Bounding box offset error with provided camera-capture tool

Im trying to create my own datasets by augmenting images (simple flips and translations etc) and in doing so have written my own dataset viewer to check my work. In doing so I have found the data created by the camera-capture tool seems to store all its bounding box data with a slight offset. I have verified this with other tools. If your creating boundaries around smaller objects this must be having an impact on the end quality of the training.

Hi,

Could you share some information about how do you get the bounding box?
You will only get the raw image data from the camera-capture tool.

Thanks.

The camera-capture tool allows you to draw the bounding boxes and specify whats in the box for training detection. This then stores the full image and an xml annotation. My software and the other i have tried steps through each captured image and retrieves the xml data drawing the box back onto the image for checking. I did this to make sure that my own capture tool was correctly writing the xml data. To verify it i used datasets from the camera-capture and thus found the issue.
Please also note that I find the tool also some times writes an xml that has all the data but the object data and box which is really odd. I had to write my software to correctly account for these ommisions.

Hi @nic_wren, thanks for pointing this out - can you tell if the bounding boxes are offset by a constant amount, or is it variable?

When I made the tool, I double-checked the output coordinates by opening the saved image file in GIMP and tracing the same bounding box, and they were correct. Can you also share what camera resolution you are using?

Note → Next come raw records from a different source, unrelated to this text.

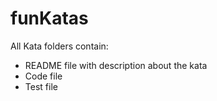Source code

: # funKatas

All Kata folders contain:
- README file with description about the kata
- Code file 
- Test file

Also, if there are no bounding boxes in the image, it can save the XML with no box data. I check against this in the PyTorch training script so it ignores XML files with no bounding boxes.

The box is consistently shifted down and to the right. This has happened on two resolutions of camera a 1920:1080 and a 1280:960 I have also verified it with another developers tool called “Image Set viewer 0.5” and the results are consistent with mine. If you want my python code for the viewer I wrote you are more than welcome to have it (just be aware its a quick bodge together I did to verify the other work I was doing so it isn’t pretty or friendly)
I found this as I’m developing a small item detector on screws and its very clear when the bounding box isn’t aligned.
I have attached an image not a good one I know but it clearly shows the offsetScreenshot from 2021-01-19 16-19-10

I noticed the XML with no data for a bounding box after making small datasets to verify against and I must admit I’m not 100% but >80% sure I didn’t save one without a box - I will however keep my eye on it on future sets of data and will create another report if im 100% in another Topic post.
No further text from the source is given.